Task prompt - From the first line of the entries below to the line with "doing this tutorial.</span></span>", give each line again exactly.

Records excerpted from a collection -
/---

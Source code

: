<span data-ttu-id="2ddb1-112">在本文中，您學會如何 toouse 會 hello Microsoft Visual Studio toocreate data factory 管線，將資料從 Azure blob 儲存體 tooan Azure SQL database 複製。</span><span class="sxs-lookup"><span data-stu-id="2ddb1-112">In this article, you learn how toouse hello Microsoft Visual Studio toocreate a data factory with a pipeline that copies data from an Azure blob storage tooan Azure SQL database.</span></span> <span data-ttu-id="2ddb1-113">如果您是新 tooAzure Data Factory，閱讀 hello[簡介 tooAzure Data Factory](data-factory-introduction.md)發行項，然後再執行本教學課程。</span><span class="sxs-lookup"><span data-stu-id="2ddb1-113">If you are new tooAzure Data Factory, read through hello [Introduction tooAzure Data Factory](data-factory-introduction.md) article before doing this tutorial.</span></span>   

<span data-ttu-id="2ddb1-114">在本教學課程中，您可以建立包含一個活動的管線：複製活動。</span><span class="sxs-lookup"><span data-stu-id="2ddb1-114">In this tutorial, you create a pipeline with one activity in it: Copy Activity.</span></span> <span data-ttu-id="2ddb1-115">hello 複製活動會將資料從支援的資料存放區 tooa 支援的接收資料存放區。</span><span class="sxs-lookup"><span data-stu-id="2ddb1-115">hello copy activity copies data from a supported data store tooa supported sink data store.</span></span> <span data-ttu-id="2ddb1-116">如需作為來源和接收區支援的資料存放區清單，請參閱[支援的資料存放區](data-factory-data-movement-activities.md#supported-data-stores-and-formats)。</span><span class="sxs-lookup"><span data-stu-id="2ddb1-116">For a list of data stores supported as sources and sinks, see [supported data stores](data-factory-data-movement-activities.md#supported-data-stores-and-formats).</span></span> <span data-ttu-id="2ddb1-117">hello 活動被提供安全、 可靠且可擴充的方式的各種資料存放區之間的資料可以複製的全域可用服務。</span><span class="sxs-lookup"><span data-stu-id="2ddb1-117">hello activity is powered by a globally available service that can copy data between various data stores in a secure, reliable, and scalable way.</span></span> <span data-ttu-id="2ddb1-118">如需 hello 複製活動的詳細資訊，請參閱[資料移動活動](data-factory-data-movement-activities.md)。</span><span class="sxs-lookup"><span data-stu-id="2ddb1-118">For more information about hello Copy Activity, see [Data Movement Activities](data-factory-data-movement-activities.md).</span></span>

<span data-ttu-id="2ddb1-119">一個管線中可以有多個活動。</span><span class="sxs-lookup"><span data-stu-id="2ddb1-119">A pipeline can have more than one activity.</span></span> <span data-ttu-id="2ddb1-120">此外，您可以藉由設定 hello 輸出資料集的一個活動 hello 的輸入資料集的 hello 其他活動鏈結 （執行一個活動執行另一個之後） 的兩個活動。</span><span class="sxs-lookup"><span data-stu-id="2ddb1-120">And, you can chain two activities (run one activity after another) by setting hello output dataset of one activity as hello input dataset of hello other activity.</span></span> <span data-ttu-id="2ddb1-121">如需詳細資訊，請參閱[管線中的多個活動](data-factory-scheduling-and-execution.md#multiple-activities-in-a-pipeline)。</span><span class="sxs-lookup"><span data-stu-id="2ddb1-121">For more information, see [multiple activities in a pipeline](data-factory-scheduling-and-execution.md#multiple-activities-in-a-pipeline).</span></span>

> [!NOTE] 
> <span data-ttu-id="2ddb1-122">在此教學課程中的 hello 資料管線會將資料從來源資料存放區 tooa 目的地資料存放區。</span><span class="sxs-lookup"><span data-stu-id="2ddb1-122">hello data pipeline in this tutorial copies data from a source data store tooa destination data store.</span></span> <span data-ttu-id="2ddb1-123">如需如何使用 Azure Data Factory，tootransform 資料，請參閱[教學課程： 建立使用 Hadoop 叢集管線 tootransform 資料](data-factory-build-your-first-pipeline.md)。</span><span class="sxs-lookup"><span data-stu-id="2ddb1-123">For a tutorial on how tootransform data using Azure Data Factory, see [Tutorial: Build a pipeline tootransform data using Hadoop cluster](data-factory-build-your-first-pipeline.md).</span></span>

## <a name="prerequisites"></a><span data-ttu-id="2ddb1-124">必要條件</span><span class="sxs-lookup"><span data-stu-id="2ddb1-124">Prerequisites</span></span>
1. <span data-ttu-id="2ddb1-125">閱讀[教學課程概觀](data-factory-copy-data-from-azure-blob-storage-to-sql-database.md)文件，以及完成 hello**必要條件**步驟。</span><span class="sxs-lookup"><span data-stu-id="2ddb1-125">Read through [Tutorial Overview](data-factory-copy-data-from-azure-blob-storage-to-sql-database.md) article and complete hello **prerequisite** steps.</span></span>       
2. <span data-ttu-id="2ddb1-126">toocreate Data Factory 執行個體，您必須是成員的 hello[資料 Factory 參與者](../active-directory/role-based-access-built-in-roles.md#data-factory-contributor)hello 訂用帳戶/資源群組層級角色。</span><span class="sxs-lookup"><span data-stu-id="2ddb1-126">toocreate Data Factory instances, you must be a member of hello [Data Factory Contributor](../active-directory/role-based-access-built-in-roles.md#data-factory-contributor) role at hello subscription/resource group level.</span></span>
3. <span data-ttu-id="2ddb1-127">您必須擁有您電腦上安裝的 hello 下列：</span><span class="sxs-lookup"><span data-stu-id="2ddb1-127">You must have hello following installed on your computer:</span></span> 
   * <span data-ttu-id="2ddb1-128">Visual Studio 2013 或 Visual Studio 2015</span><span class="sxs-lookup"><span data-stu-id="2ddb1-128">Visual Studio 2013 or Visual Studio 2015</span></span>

\---

Finished exercise -
Source code

:<span data-ttu-id="2ddb1-112">在本文中，您學會如何 toouse 會 hello Microsoft Visual Studio toocreate data factory 管線，將資料從 Azure blob 儲存體 tooan Azure SQL database 複製。</span><span class="sxs-lookup"><span data-stu-id="2ddb1-112">In this article, you learn how toouse hello Microsoft Visual Studio toocreate a data factory with a pipeline that copies data from an Azure blob storage tooan Azure SQL database.</span></span> <span data-ttu-id="2ddb1-113">如果您是新 tooAzure Data Factory，閱讀 hello[簡介 tooAzure Data Factory](data-factory-introduction.md)發行項，然後再執行本教學課程。</span><span class="sxs-lookup"><span data-stu-id="2ddb1-113">If you are new tooAzure Data Factory, read through hello [Introduction tooAzure Data Factory](data-factory-introduction.md) article before doing this tutorial.</span></span>   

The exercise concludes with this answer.